What is being asked:
In the data that follows, every line containing the word "emph" should be returned.

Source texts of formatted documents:
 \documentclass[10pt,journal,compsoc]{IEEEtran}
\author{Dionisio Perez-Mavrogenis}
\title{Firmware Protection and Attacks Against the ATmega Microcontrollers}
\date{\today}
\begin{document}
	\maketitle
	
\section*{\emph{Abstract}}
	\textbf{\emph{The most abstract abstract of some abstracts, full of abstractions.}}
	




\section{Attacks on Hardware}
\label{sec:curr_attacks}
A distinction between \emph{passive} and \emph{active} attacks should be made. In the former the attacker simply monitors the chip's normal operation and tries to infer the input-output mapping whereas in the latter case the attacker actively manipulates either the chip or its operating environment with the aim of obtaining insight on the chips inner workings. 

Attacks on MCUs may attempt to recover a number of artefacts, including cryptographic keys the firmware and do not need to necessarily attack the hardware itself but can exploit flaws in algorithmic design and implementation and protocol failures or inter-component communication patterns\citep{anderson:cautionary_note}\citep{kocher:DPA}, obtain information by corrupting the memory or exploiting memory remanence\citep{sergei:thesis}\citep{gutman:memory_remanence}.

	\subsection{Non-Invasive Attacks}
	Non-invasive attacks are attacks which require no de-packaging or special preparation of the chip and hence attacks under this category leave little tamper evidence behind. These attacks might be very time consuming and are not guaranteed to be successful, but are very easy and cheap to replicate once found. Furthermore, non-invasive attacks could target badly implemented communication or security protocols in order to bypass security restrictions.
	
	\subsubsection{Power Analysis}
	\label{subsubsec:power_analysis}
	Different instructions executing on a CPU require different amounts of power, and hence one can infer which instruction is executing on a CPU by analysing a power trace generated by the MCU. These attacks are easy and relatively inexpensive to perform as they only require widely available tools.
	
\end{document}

Answer space:
\section*{\emph{Abstract}}
	\textbf{\emph{The most abstract abstract of some abstracts, full of abstractions.}}
A distinction between \emph{passive} and \emph{active} attacks should be made. In the former the attacker simply monitors the chip's normal operation and tries to infer the input-output mapping whereas in the latter case the attacker actively manipulates either the chip or its operating environment with the aim of obtaining insight on the chips inner workings. 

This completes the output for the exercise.